The lender reported a net loss of $924 million (832 million euros) for the third quarter of 2019. This is the second quarterly loss for Deutsche Bank, which triggered a 7.9 percent drop in the closing share price. Fixed-income trading declined 13 percent.
Analysts were expecting a loss of $865 million (778 million euros), according to data from Refinitiv, WSJ said. Corporate bank revenue saw a 6 percent increase, including an 8 percent uptick in transaction-banking revenue.
The restructuring has Deutsche Bank leaving equities trading along with other operations that aren’t profitable. Its goal is to focus on long-term strengths.
CEO Christian Sewing told WSJ that “the bank’s transformation is on track,” and ultimately, Deutsche Bank will be leaner and better able to concentrate on servicing its client base. The bank’s core business divisions were all profitable, the bank said.
Last month, Deutsche Bank announced it had acquired a 4.9 percent stake in the German-based FinTech Deposit Solutions.
Deposit Solutions provides open banking technology that allows more than 100 banks across 18 countries to offer their customers products from third-party banks.
Deutsche Bank has had a relationship with Deposit Solutions since 2017 with a savings product called ZinsMarkt. The service allows users to access fixed-term deposit products from third-party banks that pay higher interest.
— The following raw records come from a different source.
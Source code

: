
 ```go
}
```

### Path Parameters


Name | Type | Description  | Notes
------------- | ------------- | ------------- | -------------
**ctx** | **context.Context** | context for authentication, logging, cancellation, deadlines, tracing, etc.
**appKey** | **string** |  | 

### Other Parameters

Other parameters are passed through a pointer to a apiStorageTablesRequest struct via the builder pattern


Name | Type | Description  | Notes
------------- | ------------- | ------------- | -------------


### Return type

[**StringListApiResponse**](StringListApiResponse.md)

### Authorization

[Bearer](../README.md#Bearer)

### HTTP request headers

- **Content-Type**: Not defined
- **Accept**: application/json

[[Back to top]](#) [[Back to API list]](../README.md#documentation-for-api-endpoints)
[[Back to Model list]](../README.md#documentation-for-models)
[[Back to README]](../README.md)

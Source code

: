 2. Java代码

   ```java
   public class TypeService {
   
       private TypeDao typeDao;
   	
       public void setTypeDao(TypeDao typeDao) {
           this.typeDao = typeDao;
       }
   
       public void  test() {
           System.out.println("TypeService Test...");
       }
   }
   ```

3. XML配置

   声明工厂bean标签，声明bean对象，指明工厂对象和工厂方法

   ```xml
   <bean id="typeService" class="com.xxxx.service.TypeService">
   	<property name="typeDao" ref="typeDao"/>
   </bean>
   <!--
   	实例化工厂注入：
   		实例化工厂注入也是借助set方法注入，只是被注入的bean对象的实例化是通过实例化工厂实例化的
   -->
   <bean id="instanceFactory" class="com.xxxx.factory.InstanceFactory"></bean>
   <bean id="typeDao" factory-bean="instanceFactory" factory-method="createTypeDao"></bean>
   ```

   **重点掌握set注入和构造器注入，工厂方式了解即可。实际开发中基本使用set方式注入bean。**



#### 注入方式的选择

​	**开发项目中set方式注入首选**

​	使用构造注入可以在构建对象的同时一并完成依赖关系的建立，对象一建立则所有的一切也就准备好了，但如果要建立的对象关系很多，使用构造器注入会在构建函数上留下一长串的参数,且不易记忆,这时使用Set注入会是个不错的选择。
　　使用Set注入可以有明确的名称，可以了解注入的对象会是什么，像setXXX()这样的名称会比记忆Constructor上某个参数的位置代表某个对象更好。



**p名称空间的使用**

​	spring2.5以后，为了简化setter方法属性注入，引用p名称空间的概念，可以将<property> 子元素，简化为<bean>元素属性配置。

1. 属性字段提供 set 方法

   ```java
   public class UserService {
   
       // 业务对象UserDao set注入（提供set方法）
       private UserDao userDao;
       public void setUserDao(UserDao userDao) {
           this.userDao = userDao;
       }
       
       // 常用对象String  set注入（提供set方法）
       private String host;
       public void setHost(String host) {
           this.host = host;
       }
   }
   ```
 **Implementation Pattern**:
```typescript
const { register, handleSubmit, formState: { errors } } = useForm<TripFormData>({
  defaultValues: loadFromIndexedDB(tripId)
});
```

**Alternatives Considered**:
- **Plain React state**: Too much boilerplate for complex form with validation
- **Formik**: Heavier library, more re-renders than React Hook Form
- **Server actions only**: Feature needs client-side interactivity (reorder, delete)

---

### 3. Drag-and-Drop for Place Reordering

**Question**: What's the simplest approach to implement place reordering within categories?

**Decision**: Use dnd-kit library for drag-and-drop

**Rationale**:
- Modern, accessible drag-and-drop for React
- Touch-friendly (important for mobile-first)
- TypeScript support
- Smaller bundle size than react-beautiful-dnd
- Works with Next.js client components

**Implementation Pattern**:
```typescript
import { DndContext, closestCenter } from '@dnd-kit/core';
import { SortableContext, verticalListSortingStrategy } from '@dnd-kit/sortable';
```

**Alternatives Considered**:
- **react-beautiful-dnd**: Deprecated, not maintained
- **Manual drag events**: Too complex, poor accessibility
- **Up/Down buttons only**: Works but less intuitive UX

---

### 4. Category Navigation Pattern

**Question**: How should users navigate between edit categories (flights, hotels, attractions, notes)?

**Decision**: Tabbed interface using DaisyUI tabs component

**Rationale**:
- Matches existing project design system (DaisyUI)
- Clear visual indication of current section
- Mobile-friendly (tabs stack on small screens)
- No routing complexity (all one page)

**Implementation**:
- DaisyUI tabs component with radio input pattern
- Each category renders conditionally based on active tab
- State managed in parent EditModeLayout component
ZinsMarkt has already processed about $2.2 billion (2 billion euros) in deposits and has over 23 fixed-term deposit products with varying maturities from three banks.
Deutsche Bank joins almost 100 financial institutions from 18 countries using the Deposit Solutions platform. Deposit Solutions expanded into Switzerland earlier this year, its first market outside of Europe. It is also planning a launch in the U.S. in the coming months.